# Tip: Cheatsheet for manipulating data in dplyr package

Link to Cheatsheet for manipulating data in dplyr

Note useful functions like:

• filter() - select rows that meet a critiera
• distinct() - remove duplicate rows
• select () - select columns by name
• mutate() - make new variable
• left_join() - joins matching rows on specified column
• bind_rows() - binds rows to bottom of dataset
• bind_cols() - binds columns to right side of dataset
• group_by() - group data into rows with same values - can use to create multiple groups for summary statistics, or regressions

# Tip: What are all the files in the Files Tab?

In Figure 1 you can see:

• 2019, SOCI832 Practice.Rproj contains our project information.
• .Rhistory contains the history of the commands we have run.
• .RData holds the data from this project that is currently open, so it can be used if we restart this section.
• nicks_script.R contains the R script we currently have open.

# Tip: How to run lines of code?

We run lines of code in this script file by highlighting them and then either:

• pressing Ctrl+Enter (in Windows) or Cmd+Enter (on a Mac) or
• pressing the Run button (below number 12 in Figure 2).

# Tip: Getting help

Google: Often the easiest way to work out how to do something in R is to Google for it. Just type it out as a question ending in “in r”. E.g. how do I delete a variable in r

R helpfiles: These are very good for looking for exact commands and arguments for functions. You can search it by just going to the Help Tab and typing your command in the top right corner. Alternative you can type ?<command name> for an exact search, or ??<command name> for a general search. For example, ?plot will take to you the help screen for the command plot() if it exists, or otherwise will find nothing. If you type ??plot R will search through all R help files and give you a list of files to choose from that contain the word “plot”

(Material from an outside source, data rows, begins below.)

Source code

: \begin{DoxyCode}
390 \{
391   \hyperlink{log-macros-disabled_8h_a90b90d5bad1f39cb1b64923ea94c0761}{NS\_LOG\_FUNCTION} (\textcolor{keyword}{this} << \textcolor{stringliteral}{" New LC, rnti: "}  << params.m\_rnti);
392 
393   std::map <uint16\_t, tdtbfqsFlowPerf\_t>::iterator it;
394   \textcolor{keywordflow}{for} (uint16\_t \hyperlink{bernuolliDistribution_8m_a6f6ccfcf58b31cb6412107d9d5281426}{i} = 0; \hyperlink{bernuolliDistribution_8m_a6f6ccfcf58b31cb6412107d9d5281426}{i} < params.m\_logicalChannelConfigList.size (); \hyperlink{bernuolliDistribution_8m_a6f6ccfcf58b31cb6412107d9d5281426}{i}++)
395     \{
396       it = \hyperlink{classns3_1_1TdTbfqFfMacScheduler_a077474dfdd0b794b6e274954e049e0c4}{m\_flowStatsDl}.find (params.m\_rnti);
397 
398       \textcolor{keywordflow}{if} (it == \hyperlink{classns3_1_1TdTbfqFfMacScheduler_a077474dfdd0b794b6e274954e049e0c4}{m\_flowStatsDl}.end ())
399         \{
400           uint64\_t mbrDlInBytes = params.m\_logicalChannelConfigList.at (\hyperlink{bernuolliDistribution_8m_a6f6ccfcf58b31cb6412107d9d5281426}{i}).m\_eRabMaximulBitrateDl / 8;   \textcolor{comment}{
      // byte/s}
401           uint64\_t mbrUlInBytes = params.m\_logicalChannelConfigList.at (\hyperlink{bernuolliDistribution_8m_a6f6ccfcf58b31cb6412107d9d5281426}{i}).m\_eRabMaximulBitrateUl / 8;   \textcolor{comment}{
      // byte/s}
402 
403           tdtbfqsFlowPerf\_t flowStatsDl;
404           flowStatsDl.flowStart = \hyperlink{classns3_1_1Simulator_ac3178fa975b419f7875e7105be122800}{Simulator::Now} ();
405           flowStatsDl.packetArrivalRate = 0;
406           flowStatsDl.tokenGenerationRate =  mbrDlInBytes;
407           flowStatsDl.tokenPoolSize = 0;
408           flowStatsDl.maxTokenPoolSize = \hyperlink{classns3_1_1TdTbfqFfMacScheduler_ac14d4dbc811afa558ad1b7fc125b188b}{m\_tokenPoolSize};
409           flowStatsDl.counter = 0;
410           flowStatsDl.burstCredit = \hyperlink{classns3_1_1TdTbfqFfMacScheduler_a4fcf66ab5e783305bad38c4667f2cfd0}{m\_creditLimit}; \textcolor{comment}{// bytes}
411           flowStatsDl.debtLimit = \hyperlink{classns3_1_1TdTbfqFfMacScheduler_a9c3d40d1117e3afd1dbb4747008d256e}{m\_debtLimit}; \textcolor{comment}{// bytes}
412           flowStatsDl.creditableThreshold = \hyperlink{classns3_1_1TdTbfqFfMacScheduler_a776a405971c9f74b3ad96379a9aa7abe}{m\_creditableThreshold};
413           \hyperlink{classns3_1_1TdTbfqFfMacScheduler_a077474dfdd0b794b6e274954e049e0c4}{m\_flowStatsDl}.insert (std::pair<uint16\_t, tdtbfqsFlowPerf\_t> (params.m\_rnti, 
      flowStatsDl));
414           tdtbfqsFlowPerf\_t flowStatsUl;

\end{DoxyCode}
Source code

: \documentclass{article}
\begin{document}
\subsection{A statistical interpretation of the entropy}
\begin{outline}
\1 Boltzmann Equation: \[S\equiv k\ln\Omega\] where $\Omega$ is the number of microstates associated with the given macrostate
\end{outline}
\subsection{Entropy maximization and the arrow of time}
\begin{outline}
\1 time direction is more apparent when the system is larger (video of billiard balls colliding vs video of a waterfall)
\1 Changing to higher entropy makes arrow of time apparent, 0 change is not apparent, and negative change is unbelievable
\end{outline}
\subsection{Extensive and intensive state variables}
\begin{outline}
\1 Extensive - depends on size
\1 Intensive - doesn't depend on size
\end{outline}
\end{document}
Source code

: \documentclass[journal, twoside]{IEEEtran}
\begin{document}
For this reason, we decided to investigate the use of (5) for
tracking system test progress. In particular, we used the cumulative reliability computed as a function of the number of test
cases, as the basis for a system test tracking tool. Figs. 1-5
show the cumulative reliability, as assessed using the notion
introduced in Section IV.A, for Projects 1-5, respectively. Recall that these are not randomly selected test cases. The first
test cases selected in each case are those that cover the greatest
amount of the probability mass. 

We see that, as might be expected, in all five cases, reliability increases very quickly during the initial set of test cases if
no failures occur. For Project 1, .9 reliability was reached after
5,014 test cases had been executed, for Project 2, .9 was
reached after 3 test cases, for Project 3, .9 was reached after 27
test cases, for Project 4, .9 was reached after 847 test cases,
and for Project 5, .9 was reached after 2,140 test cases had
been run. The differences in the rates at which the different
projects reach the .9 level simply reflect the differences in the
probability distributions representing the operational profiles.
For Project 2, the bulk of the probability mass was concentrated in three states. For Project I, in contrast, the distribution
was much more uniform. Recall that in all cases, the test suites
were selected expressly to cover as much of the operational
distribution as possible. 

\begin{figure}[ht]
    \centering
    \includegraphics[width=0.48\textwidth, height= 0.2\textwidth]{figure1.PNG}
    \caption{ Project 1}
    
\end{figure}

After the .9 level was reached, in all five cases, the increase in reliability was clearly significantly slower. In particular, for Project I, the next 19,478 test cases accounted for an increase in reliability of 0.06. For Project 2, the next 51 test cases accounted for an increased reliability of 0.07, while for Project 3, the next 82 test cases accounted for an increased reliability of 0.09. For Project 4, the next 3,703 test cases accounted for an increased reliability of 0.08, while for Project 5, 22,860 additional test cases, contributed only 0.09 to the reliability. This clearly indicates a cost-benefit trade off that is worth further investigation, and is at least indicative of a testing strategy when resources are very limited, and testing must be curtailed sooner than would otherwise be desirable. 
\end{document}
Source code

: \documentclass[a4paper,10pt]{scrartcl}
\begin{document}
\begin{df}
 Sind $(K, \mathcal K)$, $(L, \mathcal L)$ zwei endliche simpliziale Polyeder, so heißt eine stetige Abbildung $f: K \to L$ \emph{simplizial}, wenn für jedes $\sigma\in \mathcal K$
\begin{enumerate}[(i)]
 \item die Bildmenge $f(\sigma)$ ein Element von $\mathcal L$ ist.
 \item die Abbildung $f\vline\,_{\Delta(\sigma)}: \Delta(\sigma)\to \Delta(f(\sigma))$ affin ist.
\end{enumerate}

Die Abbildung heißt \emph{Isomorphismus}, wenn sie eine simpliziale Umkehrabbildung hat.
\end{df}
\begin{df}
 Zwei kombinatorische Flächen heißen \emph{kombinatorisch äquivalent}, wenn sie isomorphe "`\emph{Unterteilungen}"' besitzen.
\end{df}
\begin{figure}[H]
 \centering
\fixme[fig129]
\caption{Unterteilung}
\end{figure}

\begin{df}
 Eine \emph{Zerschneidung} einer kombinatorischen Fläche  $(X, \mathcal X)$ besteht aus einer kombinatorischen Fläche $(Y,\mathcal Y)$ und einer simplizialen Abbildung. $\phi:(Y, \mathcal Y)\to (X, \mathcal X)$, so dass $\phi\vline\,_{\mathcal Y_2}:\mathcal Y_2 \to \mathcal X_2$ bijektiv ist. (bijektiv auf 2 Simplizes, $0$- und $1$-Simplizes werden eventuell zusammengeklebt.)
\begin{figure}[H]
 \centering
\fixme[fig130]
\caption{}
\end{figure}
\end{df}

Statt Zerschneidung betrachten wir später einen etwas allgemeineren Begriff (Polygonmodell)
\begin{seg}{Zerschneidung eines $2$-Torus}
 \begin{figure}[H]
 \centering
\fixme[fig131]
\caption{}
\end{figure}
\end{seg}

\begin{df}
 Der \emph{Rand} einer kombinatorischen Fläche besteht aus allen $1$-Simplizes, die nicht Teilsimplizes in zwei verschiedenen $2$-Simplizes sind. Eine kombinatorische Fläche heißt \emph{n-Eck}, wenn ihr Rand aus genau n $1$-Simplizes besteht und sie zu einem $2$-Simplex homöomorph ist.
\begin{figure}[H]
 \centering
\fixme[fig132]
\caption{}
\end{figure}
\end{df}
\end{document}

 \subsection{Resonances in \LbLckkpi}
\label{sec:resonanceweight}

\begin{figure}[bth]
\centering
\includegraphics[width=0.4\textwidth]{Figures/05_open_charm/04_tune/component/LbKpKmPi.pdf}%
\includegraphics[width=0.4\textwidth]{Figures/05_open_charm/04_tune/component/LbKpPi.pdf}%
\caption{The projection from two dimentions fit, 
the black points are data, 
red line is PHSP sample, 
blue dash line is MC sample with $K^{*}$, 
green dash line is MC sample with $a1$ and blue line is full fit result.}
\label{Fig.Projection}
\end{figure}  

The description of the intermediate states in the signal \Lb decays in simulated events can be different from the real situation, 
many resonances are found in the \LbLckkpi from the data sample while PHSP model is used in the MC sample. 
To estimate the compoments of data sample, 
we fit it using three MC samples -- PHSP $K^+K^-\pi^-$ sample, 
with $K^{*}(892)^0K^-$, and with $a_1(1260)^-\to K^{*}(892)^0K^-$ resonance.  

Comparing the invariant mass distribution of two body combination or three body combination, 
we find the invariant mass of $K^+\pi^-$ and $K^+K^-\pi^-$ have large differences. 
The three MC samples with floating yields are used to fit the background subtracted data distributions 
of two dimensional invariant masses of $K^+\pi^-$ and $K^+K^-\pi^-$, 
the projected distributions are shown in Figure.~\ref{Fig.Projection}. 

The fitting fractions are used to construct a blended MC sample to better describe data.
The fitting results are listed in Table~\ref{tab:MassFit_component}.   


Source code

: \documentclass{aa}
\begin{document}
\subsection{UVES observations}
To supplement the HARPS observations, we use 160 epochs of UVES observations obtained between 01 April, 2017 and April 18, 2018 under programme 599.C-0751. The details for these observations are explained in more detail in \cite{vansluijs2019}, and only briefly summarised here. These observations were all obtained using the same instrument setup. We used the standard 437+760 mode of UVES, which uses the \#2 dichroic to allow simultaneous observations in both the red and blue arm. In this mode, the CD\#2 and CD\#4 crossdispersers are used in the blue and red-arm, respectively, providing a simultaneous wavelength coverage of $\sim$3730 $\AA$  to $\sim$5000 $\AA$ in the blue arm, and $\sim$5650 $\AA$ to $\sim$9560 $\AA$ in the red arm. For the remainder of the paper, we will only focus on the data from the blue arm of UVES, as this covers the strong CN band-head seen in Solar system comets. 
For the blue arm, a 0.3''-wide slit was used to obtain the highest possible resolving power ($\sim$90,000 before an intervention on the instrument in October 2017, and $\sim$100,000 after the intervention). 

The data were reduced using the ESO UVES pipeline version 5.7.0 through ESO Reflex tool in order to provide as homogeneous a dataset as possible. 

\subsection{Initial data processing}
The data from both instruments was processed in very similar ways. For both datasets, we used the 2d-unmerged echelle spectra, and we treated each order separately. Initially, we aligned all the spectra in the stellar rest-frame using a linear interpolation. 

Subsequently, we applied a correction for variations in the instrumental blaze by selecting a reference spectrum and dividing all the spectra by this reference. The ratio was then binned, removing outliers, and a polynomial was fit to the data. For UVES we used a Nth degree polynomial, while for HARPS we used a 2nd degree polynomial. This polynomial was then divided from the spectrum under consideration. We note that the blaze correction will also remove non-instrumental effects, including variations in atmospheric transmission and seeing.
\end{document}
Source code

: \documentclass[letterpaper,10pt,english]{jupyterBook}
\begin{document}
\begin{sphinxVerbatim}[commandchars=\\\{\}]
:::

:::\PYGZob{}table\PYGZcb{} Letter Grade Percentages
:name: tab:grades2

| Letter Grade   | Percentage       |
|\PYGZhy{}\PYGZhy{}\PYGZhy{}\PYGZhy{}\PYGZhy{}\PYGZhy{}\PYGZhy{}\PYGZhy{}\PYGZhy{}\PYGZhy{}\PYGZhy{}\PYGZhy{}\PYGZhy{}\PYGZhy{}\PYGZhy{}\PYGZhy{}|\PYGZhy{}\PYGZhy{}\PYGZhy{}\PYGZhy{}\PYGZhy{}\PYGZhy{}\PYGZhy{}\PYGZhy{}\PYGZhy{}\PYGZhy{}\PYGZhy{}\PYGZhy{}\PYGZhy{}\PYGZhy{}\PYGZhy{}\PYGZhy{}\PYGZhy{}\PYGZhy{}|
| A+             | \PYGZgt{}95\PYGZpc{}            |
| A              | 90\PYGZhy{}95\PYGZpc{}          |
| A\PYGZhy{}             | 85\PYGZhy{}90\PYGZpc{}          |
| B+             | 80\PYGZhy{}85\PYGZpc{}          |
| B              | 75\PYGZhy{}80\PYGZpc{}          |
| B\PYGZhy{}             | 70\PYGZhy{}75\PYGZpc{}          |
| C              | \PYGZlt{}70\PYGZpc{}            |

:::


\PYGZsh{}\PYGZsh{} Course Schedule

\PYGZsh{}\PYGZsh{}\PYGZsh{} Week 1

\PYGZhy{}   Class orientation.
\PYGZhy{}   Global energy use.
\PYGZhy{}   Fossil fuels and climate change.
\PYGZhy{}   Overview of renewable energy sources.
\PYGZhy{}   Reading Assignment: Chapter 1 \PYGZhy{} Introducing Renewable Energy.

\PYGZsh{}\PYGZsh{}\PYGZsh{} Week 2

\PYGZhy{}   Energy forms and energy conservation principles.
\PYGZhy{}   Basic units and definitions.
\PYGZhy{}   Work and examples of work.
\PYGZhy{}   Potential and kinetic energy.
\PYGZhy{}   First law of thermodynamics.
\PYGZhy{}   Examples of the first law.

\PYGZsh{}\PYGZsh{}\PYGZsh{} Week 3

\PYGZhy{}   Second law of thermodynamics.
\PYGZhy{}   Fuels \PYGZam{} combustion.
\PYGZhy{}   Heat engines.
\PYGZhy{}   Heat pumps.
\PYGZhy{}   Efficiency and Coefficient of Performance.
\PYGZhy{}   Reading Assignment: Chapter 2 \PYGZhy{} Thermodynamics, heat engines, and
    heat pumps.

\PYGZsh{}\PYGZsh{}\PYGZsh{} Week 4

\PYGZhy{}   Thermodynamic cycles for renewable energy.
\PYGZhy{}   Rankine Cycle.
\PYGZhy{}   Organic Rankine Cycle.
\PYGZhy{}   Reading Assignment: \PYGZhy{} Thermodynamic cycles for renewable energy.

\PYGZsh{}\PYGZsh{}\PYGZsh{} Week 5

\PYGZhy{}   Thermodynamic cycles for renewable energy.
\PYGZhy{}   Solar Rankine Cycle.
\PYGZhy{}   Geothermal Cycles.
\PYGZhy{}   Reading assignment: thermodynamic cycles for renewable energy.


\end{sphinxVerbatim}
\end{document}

# Tip: Installing packages

One of the most important features of R is the large number of extra functionality that has been written by users across the world. This extra functionality is contained within packages (which is basically synonymous with the word ‘library’).

To run any function from a package, there are two main rules to remember:

1. You need to install the package (using the ‘install.packages()’ command) onto any particular computer ONE TIME ONLY.
2. You need to load the package (using the ‘library()’ command) each time you restart RStudio.

For example, say we wanted to import a dataset that was in excel format. We would need the package ‘readxl’. If we have never used ‘readxl’ before then first we need to install the package.

install.packages("readxl", dependencies = TRUE)

If you run this command in RStudio, you should get a large amount of output that looks something like this:

## Loading required package: readxl

You will know when R has finished running your code, because in the console window the “>” character will appear.

When I ran the command on my own computer, the output was as little different to what is shown above. What output you get will dependent on which other packages you already have installed in R. You might see something like this, with the last few lines of output to the console window being:

## package ‘cellranger’ successfully unpacked and MD5 sums checked
## package ‘Rcpp’ successfully unpacked and MD5 sums checked
## package ‘tibble’ successfully unpacked and MD5 sums checked
## package ‘readxl’ successfully unpacked and MD5 sums checked

## > |

Before you can run the package, you also need to load the package. To do this you use the ‘library()’ command.

Notice that the library command does not have any inverted commas, while the install packages command does. This is an annoying quirk of R which you need to be aware of.

# Tip: Commenting with hash #

In most programming languages there is a symbol to tell the program to ignore the rest of the line. In R the comment character is hash: #.

This is useful for

1. putting comments in the code as a note to other users or your future self, and
2. for temporarily turning off a line of code.

As an example of (1) you might write a few lines of code at the top of your R script file:

# Week 1 Code for SOCI832
# by Nicholas Harrigan
# 26/7/2019

As an example of (2), you might put a # in front of the install.packages(“readxl”) command from the previous section and then try to run the whole line.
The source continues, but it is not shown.